Abschluss „Schatzkiste 2020“
Einen Monat später als sonst hat sich die Schatzkiste in diesem Semester für mich geöffnet. Am Montag, 04.05 um 8:00 Uhr war unser erstes gemeinsames virtuelles Treffen. Dieses Seminar hat für mich den Anfang gemacht in diesem außergewöhnlichen Semester. Es war über 11 Wochen mein Start in die Woche, und jeden Montag auch mein Start in den Tag. Ich glaube ohne die Schatzkiste zum Start des Semesters und der Woche wäre mein Semester weniger positiv gewesen. Im Seminar habe ich gelernt, die aktuellen Einschränkungen wertzuschätzen und das Beste daraus zu machen. Ich habe gemerkt, dass es gut ist so wie es momentan ist. Auch wenn ich wirklich gerne nochmal zu Gast in der Wiedheckschule gewesen wäre, glaube ich, dass wir als Team das Beste daraus gemacht haben.
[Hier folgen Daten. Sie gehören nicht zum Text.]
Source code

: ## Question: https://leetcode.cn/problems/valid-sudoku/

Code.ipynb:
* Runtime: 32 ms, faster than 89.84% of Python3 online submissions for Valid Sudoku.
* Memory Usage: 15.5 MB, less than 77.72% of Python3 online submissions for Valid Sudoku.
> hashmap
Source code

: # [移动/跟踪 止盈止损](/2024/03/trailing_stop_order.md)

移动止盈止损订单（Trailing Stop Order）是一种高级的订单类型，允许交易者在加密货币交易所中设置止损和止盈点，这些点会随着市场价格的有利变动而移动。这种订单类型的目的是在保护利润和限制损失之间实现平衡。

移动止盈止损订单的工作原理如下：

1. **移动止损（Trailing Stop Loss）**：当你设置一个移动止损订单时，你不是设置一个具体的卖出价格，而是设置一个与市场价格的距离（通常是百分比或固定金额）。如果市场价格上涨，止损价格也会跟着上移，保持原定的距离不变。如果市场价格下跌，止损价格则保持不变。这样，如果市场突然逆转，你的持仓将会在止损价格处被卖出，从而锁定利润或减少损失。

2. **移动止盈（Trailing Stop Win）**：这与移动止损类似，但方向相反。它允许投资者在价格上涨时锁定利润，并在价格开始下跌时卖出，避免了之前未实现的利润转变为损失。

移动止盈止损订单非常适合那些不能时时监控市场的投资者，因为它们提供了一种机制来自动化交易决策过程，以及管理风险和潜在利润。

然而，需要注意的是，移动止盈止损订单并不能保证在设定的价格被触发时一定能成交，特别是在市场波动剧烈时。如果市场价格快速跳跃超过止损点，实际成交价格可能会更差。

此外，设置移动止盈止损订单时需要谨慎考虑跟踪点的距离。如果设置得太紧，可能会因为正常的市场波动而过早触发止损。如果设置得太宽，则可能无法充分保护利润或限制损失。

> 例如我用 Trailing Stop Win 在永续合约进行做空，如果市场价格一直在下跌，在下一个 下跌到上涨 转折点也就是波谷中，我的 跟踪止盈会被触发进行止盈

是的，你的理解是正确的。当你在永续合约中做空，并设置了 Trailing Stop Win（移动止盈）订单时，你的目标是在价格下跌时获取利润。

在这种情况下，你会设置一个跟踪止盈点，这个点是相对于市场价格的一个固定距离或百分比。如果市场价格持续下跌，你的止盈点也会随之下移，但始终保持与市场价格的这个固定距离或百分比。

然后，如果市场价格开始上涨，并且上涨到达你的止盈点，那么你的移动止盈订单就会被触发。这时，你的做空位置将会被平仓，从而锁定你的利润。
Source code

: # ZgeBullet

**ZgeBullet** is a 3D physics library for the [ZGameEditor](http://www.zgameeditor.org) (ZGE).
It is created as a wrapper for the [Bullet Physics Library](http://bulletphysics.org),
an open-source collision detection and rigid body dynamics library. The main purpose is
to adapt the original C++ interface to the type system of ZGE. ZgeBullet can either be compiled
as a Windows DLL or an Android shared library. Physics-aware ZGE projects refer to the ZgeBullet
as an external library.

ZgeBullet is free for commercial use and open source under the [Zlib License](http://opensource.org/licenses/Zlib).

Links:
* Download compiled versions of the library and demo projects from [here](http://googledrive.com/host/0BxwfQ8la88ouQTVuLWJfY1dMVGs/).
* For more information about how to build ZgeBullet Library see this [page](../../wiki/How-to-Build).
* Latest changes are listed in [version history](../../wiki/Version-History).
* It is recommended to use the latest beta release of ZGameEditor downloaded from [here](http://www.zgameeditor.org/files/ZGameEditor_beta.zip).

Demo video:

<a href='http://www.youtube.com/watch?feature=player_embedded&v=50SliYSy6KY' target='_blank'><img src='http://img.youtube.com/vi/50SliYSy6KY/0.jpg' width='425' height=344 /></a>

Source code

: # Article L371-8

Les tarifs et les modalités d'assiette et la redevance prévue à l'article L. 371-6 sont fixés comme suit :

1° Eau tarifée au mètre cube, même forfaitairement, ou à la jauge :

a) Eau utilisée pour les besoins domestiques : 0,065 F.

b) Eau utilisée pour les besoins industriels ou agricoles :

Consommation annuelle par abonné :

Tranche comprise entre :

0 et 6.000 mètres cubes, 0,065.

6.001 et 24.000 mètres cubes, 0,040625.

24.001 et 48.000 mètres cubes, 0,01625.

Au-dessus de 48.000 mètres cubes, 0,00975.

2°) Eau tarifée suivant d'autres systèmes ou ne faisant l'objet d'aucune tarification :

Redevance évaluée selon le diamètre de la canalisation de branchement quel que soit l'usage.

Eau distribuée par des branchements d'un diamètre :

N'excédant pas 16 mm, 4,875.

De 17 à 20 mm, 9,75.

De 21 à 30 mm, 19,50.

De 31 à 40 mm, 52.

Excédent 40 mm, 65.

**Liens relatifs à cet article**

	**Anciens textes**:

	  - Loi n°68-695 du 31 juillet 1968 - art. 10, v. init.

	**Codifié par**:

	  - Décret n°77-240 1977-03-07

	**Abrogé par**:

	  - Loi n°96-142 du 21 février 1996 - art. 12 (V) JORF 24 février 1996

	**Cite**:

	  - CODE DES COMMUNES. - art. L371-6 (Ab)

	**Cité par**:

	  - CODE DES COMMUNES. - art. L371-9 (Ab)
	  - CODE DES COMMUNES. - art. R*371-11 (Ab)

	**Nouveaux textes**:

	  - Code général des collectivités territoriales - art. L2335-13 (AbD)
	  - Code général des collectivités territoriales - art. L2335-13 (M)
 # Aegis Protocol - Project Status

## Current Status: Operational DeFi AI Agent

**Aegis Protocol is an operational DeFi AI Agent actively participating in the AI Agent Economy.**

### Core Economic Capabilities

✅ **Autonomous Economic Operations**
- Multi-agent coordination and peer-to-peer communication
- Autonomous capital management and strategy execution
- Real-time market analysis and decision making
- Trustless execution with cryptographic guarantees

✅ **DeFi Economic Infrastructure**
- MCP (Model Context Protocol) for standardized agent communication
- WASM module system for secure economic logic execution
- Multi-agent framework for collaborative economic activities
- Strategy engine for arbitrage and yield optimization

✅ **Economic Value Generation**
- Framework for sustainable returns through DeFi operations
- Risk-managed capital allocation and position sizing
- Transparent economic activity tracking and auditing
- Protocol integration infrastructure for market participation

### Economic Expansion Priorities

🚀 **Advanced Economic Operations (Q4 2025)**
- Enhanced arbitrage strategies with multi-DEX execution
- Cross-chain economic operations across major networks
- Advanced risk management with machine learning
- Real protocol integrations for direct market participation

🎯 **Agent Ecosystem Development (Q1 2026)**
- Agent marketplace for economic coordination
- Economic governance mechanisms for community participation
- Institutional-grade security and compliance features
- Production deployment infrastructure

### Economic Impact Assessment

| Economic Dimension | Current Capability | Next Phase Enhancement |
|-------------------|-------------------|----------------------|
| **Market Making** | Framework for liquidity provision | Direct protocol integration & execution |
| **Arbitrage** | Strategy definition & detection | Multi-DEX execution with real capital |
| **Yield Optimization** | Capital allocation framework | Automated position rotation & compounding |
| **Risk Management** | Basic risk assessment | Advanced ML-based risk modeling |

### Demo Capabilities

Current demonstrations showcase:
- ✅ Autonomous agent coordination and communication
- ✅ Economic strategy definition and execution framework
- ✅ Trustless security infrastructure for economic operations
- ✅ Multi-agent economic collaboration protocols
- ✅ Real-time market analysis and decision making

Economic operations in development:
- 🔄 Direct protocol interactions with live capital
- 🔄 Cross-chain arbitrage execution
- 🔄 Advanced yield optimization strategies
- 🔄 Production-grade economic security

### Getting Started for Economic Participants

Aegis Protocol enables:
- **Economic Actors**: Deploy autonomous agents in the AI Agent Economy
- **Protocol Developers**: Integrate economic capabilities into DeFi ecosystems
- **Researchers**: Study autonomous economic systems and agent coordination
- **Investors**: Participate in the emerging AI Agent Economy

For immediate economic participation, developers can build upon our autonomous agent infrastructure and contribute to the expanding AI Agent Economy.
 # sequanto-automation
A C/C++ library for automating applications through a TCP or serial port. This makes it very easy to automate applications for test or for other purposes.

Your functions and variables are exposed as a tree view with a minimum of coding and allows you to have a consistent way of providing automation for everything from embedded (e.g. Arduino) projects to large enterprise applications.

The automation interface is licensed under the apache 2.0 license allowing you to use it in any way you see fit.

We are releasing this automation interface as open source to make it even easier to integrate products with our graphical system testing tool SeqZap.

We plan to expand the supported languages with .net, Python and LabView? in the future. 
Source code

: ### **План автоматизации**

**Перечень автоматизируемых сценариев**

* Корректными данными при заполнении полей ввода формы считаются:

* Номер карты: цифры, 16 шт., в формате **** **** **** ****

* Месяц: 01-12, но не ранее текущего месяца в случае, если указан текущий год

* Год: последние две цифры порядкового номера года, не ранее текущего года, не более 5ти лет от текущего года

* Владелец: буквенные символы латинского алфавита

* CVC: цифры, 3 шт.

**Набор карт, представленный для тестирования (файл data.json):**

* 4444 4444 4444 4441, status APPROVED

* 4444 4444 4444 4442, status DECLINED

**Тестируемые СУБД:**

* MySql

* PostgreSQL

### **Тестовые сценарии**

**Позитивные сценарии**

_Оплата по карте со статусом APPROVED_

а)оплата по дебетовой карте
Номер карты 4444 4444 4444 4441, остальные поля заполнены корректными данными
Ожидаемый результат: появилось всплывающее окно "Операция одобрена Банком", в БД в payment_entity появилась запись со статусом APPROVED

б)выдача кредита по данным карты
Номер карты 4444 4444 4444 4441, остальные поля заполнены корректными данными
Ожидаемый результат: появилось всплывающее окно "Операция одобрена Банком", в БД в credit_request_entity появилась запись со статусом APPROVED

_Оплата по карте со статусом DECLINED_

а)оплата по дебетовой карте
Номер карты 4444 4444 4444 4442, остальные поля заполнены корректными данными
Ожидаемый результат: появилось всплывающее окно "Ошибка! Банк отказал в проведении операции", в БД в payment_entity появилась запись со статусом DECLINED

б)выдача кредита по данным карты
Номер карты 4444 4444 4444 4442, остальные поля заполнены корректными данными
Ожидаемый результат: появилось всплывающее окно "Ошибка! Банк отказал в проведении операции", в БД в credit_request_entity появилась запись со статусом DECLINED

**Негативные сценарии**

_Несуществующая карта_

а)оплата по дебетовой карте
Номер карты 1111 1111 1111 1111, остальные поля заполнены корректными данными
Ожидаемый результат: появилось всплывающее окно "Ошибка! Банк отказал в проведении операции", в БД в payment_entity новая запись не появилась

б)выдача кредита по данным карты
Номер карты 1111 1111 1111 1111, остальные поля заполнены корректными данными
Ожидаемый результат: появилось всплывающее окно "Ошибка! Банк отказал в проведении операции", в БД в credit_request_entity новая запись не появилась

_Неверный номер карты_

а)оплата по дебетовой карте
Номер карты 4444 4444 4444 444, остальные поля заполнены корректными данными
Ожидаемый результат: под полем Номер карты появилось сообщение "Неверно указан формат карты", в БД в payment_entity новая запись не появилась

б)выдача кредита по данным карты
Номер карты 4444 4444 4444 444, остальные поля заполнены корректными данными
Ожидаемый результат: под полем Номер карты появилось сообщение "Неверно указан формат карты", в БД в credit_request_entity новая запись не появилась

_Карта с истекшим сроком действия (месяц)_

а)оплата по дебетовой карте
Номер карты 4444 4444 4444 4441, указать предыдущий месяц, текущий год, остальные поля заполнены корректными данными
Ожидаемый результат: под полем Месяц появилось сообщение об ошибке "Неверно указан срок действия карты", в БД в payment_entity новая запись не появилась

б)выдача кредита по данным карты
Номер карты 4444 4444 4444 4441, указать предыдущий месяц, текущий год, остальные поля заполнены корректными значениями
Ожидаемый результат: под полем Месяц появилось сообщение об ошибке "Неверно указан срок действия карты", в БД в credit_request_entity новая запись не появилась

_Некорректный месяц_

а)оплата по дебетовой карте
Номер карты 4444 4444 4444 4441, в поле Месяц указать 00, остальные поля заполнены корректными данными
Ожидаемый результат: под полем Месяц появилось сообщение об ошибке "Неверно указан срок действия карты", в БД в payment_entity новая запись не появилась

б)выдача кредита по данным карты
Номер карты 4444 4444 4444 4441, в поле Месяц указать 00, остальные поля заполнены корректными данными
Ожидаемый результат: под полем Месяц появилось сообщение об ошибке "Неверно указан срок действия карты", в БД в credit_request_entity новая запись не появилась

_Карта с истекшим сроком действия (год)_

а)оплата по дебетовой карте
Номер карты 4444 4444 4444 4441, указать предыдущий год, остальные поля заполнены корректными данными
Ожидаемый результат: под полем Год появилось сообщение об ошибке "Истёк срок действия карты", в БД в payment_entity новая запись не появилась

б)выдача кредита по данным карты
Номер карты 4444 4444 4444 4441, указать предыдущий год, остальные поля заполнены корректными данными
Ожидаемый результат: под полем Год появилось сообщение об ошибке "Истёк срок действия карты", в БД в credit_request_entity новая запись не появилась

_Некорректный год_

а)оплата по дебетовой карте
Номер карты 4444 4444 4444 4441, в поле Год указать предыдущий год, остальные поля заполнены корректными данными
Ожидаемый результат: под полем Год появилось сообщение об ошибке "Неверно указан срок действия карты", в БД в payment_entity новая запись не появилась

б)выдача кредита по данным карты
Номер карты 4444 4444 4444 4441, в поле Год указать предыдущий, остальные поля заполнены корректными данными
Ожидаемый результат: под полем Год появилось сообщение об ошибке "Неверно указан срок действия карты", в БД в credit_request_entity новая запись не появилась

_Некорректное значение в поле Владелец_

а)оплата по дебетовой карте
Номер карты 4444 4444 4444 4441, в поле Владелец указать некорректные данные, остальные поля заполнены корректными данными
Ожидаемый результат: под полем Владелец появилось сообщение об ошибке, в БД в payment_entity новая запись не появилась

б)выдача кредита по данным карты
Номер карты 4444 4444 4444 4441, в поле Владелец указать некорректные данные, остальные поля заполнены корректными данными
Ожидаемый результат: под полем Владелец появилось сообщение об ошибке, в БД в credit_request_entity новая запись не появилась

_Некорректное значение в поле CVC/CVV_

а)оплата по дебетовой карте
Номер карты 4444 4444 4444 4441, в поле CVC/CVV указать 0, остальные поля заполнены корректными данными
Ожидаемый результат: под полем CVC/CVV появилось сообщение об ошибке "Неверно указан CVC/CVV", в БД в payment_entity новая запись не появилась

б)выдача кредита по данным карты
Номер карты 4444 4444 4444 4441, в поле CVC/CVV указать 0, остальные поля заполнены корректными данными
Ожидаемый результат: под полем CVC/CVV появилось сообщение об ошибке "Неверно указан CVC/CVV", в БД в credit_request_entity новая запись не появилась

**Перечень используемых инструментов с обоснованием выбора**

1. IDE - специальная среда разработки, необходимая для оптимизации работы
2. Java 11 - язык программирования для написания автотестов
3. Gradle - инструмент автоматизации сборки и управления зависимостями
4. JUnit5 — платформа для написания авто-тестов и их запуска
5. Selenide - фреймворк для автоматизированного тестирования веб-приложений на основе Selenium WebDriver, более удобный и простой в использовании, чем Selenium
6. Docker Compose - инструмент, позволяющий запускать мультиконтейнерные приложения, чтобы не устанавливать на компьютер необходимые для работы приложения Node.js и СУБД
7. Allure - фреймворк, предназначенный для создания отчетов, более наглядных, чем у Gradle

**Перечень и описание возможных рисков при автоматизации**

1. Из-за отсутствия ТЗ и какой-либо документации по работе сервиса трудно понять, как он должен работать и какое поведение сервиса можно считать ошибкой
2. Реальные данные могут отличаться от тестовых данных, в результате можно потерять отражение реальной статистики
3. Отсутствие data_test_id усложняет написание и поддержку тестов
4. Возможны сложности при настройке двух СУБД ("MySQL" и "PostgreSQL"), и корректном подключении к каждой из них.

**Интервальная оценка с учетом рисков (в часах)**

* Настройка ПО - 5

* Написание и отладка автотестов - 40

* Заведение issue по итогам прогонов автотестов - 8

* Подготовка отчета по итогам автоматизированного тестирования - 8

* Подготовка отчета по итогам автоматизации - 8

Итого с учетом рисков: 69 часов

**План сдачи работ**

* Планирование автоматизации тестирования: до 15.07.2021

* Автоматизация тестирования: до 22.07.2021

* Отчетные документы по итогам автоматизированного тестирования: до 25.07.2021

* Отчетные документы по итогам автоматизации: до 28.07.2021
Im systemischen Denken ist das gemeinsame Erleben zentral. Doch genau dies ist im Moment nicht möglich. Auch wenn es schwierig war, sich über dieses Format auf die Metaebene einzulassen, habe ich gemerkt, dass ich wirklich jede Woche etwas gelernt habe. Denn im Moment lernen wir alle. Sei es die Zeit, die wir in das Verstehen der technischen Möglichkeiten investiertenoder in der wir am gemeinsamen Projekt arbeiteten. Wirhaben miteinander gelernt, aber auch voneinander. „Der Einzelne beeinflusst das System und umgekehrt. Das bedeutet, dass nichts bleibt, wie es ist. Sowohl der Einzelne als auch das System verändern sich ständig, in gegenseitiger Abhängigkeit“ (Gollor, 2015, S. 14). Ich bin mir sicher, dass wir in unseren Aufträgen an die Kinder einiges dazu gelernt haben, was wir ohne sie vermutlich nie entdeckt hätten.
Dieses Mal war es irgendwie auch ein Schatz für mich selber und ab der ersten Sitzung war ich mir sicher: „Hier fühle ich mich wohl“ (in Anlehnung an das Buch von Erika Gollor).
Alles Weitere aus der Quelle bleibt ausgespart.